=== RECORDS FOR THIS EXERCISE ===

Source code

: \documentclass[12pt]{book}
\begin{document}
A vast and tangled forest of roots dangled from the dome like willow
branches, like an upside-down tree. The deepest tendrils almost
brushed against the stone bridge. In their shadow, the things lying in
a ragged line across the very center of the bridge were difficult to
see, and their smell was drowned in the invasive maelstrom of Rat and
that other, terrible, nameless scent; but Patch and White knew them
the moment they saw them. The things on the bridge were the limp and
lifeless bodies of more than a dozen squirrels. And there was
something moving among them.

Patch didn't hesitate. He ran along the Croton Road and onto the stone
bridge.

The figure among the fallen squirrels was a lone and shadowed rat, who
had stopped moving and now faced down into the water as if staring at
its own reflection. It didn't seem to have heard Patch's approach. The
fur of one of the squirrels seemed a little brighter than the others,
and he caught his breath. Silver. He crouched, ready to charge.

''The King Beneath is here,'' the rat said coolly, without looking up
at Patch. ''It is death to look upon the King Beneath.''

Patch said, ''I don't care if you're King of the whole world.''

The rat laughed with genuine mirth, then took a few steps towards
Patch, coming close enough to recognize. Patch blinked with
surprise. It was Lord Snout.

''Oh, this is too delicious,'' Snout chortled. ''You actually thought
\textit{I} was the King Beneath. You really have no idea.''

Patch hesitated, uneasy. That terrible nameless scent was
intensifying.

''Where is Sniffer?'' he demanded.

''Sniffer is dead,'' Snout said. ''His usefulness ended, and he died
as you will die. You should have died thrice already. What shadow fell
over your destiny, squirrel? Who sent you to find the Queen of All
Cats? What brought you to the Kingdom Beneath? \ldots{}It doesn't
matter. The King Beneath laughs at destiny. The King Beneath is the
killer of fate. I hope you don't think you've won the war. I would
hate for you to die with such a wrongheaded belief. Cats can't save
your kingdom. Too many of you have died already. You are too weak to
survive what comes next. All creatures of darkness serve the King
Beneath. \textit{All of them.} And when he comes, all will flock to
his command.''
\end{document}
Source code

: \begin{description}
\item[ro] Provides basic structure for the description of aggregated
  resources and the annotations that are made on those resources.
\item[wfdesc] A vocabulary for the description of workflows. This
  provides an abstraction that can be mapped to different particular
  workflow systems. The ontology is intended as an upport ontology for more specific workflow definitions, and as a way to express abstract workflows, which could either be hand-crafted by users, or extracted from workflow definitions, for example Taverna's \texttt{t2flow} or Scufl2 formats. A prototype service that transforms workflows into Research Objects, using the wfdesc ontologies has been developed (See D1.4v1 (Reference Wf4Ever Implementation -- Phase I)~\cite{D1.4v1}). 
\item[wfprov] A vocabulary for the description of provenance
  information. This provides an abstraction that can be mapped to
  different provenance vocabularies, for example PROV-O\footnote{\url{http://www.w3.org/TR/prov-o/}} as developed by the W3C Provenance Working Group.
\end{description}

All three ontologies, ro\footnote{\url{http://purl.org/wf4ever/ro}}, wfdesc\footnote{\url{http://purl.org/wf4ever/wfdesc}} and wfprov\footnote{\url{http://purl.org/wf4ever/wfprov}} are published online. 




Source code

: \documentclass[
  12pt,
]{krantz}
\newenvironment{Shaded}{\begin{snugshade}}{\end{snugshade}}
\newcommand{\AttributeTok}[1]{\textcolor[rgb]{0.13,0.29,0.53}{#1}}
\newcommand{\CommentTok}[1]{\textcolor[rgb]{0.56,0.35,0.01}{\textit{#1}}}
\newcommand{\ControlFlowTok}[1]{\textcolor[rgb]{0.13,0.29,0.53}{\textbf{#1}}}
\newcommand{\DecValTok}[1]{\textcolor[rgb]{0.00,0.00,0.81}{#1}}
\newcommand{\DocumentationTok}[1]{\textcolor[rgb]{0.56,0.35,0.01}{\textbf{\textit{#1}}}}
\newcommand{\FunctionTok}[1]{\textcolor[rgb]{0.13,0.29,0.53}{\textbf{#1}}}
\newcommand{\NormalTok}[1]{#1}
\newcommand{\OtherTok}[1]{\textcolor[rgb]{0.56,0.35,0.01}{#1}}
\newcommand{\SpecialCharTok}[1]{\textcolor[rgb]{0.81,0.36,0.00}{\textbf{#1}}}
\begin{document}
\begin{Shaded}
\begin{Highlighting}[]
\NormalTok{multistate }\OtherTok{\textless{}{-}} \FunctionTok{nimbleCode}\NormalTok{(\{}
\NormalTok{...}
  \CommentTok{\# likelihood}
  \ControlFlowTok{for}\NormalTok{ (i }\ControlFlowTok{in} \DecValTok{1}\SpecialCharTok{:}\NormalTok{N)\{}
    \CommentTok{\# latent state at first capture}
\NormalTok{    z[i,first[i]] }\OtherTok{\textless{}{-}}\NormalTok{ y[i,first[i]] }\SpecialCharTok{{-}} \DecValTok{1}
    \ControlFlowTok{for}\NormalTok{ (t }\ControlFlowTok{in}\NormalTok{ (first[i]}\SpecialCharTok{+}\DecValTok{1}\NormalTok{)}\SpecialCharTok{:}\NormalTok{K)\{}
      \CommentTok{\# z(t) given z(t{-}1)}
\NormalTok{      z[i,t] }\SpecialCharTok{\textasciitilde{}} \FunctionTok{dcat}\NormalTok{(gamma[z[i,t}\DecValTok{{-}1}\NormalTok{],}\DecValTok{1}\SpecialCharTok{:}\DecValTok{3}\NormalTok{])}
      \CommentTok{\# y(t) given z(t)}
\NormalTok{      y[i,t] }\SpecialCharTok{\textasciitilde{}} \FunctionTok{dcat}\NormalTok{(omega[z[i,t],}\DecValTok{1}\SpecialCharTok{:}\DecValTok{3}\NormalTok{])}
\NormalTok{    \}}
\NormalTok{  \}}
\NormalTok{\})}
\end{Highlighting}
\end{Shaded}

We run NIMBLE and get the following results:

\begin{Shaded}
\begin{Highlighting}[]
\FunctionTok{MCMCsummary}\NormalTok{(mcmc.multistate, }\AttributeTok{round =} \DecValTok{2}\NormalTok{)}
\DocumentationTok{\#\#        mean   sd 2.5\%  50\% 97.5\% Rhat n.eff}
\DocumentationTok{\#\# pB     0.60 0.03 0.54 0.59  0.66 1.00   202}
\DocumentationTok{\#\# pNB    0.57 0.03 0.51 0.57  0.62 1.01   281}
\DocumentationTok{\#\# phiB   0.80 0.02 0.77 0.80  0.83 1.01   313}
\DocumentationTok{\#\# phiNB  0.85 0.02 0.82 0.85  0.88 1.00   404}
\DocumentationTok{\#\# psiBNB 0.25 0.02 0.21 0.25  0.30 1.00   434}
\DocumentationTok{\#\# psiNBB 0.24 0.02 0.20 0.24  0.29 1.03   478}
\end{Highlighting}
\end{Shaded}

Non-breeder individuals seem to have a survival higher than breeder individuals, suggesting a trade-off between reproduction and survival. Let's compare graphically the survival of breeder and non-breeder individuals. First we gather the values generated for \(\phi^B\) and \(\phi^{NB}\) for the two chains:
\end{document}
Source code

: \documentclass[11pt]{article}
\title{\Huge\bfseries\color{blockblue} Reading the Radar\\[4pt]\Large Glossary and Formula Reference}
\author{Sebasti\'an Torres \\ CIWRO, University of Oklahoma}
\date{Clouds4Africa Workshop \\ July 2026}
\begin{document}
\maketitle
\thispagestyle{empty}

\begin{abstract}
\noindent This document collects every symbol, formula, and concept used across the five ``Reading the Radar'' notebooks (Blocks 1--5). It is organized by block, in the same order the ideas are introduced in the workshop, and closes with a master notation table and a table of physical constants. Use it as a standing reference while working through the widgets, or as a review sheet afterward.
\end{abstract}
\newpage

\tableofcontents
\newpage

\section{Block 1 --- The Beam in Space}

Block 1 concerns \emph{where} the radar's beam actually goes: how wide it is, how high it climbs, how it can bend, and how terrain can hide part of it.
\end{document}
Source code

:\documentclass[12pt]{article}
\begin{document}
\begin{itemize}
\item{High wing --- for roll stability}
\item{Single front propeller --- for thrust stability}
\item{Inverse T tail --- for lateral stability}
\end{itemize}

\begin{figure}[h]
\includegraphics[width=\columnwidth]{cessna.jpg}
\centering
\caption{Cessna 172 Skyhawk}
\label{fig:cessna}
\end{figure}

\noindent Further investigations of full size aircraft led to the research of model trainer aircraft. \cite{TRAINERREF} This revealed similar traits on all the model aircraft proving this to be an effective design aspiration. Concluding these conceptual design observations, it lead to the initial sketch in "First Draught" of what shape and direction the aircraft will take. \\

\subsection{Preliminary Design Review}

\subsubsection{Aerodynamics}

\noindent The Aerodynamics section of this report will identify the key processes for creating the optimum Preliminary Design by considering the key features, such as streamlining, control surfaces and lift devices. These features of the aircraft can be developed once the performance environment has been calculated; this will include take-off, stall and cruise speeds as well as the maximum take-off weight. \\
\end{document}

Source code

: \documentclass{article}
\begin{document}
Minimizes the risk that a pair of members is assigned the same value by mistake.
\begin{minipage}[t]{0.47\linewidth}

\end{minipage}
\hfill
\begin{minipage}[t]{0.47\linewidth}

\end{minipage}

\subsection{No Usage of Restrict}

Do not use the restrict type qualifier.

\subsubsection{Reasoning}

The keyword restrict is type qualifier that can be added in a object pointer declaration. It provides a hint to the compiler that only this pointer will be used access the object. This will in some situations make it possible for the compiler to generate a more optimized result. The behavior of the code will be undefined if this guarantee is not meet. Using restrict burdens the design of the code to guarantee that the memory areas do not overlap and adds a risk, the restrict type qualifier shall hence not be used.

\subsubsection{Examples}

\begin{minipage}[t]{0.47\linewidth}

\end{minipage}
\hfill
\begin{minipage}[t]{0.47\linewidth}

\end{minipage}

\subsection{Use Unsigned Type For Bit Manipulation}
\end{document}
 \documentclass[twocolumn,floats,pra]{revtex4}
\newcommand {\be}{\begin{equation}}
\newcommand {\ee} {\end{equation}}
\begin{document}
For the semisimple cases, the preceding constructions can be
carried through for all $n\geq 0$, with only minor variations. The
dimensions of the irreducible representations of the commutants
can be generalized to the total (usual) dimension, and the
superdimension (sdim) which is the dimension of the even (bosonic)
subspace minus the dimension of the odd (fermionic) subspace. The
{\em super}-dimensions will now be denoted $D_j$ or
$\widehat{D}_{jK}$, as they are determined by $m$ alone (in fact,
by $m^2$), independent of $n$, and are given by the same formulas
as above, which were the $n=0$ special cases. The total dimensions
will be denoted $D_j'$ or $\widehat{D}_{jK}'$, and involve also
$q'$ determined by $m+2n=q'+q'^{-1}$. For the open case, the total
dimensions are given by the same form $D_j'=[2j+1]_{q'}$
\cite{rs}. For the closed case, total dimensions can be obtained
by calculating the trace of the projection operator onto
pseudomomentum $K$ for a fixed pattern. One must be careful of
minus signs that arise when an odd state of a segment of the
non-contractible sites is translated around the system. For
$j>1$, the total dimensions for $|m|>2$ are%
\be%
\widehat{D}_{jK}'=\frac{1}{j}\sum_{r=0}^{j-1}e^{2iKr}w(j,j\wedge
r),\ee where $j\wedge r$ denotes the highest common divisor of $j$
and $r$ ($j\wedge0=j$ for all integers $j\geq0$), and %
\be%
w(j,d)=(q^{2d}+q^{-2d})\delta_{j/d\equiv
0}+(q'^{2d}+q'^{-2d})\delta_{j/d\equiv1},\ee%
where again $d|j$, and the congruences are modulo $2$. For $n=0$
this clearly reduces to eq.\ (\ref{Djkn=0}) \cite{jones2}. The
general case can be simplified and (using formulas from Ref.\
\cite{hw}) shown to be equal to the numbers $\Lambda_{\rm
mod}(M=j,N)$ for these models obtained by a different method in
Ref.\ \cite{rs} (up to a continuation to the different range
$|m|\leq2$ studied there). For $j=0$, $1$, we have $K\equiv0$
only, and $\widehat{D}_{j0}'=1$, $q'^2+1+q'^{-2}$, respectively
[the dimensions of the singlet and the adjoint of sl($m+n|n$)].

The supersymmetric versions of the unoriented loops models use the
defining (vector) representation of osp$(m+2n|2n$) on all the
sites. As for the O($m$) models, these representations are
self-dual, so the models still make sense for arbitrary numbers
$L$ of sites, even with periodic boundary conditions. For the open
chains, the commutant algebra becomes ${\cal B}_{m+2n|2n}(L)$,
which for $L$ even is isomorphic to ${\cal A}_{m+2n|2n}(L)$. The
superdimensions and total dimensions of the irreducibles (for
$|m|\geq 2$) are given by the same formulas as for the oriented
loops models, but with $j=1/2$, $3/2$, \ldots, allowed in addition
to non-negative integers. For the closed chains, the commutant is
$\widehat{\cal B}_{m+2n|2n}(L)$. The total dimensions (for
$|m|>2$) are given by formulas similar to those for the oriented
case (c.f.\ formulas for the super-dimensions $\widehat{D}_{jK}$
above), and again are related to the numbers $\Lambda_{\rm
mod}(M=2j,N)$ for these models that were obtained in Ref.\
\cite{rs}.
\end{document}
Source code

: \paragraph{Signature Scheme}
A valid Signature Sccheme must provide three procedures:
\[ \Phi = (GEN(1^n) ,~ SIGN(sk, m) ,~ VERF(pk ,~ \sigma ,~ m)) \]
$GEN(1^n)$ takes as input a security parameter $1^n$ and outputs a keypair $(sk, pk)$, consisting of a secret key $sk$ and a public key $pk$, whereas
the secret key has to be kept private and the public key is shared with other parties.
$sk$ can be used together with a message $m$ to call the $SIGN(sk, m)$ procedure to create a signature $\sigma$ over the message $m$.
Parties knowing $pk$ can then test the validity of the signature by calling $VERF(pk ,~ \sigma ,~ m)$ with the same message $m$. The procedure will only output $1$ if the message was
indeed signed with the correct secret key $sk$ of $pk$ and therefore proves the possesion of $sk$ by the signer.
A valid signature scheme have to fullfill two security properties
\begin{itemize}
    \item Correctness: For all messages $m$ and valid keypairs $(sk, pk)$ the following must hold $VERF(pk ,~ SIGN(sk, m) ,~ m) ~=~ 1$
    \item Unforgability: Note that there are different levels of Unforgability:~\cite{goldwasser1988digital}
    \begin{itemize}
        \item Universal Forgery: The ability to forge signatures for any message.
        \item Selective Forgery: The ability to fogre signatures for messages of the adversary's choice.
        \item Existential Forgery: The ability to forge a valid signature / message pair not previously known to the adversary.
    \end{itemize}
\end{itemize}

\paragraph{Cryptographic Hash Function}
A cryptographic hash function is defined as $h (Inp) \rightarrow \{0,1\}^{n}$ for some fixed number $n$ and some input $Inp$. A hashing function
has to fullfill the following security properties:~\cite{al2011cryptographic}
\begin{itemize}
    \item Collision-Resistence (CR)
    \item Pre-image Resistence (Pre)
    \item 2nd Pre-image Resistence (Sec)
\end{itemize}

===

WORK REQUIRED
The output should be exactly the lines above from the line containing "brushed against the" to the line containing "its own reflection.", inclusive, with no other lines.

EXPECTED OUTPUT
brushed against the stone bridge. In their shadow, the things lying in
a ragged line across the very center of the bridge were difficult to
see, and their smell was drowned in the invasive maelstrom of Rat and
that other, terrible, nameless scent; but Patch and White knew them
the moment they saw them. The things on the bridge were the limp and
lifeless bodies of more than a dozen squirrels. And there was
something moving among them.

Patch didn't hesitate. He ran along the Croton Road and onto the stone
bridge.

The figure among the fallen squirrels was a lone and shadowed rat, who
had stopped moving and now faced down into the water as if staring at
its own reflection. It didn't seem to have heard Patch's approach. The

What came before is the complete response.